* Supplied data *

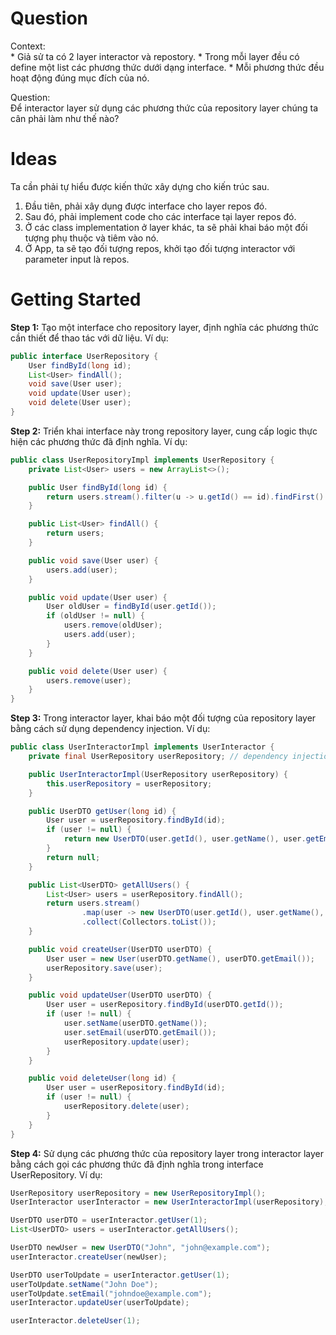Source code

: # Question
Context:  
    * Giả sử ta có 2 layer interactor và repostory.
    * Trong mỗi layer đều có define một list các phương thức dưới dạng interface.
    * Mỗi phương thức đều hoạt động đúng mục đích của nó.

Question:  
    Để interactor layer sử dụng các phương thức của repository layer chúng ta cân phải làm như thế nào?

# Ideas
Ta cần phải tự hiểu được kiến thức xây dựng cho kiến trúc sau.
1. Đầu tiên, phải xây dụng được interface cho layer repos đó.
2. Sau đó, phải implement code cho các interface tại layer repos đó.
3. Ở các class implementation ở layer khác, ta sẽ phải khai báo một đối tượng phụ thuộc và tiêm vào nó.
4. Ở App, ta sẽ tạo đối tượng repos, khởi tạo đối tượng interactor với parameter input là repos.
# Getting Started
**Step 1:** Tạo một interface cho repository layer, định nghĩa các phương thức cần thiết để thao tác với dữ liệu. Ví dụ:
```java
public interface UserRepository {
    User findById(long id);
    List<User> findAll();
    void save(User user);
    void update(User user);
    void delete(User user);
}

```
**Step 2:** Triển khai interface này trong repository layer, cung cấp logic thực hiện các phương thức đã định nghĩa. Ví dụ:
```java
public class UserRepositoryImpl implements UserRepository {
    private List<User> users = new ArrayList<>();

    public User findById(long id) {
        return users.stream().filter(u -> u.getId() == id).findFirst().orElse(null);
    }

    public List<User> findAll() {
        return users;
    }

    public void save(User user) {
        users.add(user);
    }

    public void update(User user) {
        User oldUser = findById(user.getId());
        if (oldUser != null) {
            users.remove(oldUser);
            users.add(user);
        }
    }

    public void delete(User user) {
        users.remove(user);
    }
}

```
**Step 3:** Trong interactor layer, khai báo một đối tượng của repository layer bằng cách sử dụng dependency injection. Ví dụ:
```java
public class UserInteractorImpl implements UserInteractor {
    private final UserRepository userRepository; // dependency injection

    public UserInteractorImpl(UserRepository userRepository) {
        this.userRepository = userRepository;
    }

    public UserDTO getUser(long id) {
        User user = userRepository.findById(id);
        if (user != null) {
            return new UserDTO(user.getId(), user.getName(), user.getEmail());
        }
        return null;
    }

    public List<UserDTO> getAllUsers() {
        List<User> users = userRepository.findAll();
        return users.stream()
                .map(user -> new UserDTO(user.getId(), user.getName(), user.getEmail()))
                .collect(Collectors.toList());
    }

    public void createUser(UserDTO userDTO) {
        User user = new User(userDTO.getName(), userDTO.getEmail());
        userRepository.save(user);
    }

    public void updateUser(UserDTO userDTO) {
        User user = userRepository.findById(userDTO.getId());
        if (user != null) {
            user.setName(userDTO.getName());
            user.setEmail(userDTO.getEmail());
            userRepository.update(user);
        }
    }

    public void deleteUser(long id) {
        User user = userRepository.findById(id);
        if (user != null) {
            userRepository.delete(user);
        }
    }
}

```
**Step 4:** Sử dụng các phương thức của repository layer trong interactor layer bằng cách gọi các phương thức đã định nghĩa trong interface UserRepository. Ví dụ:
```java
UserRepository userRepository = new UserRepositoryImpl();
UserInteractor userInteractor = new UserInteractorImpl(userRepository);

UserDTO userDTO = userInteractor.getUser(1);
List<UserDTO> users = userInteractor.getAllUsers();

UserDTO newUser = new UserDTO("John", "john@example.com");
userInteractor.createUser(newUser);

UserDTO userToUpdate = userInteractor.getUser(1);
userToUpdate.setName("John Doe");
userToUpdate.setEmail("johndoe@example.com");
userInteractor.updateUser(userToUpdate);

userInteractor.deleteUser(1);
```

* Assigned task *
Extract every line containing the string "thức" from the data above.

* Solution to the problem *
    * Trong mỗi layer đều có define một list các phương thức dưới dạng interface.
    * Mỗi phương thức đều hoạt động đúng mục đích của nó.
    Để interactor layer sử dụng các phương thức của repository layer chúng ta cân phải làm như thế nào?
Ta cần phải tự hiểu được kiến thức xây dựng cho kiến trúc sau.
**Step 1:** Tạo một interface cho repository layer, định nghĩa các phương thức cần thiết để thao tác với dữ liệu. Ví dụ:
**Step 2:** Triển khai interface này trong repository layer, cung cấp logic thực hiện các phương thức đã định nghĩa. Ví dụ:
**Step 4:** Sử dụng các phương thức của repository layer trong interactor layer bằng cách gọi các phương thức đã định nghĩa trong interface UserRepository. Ví dụ:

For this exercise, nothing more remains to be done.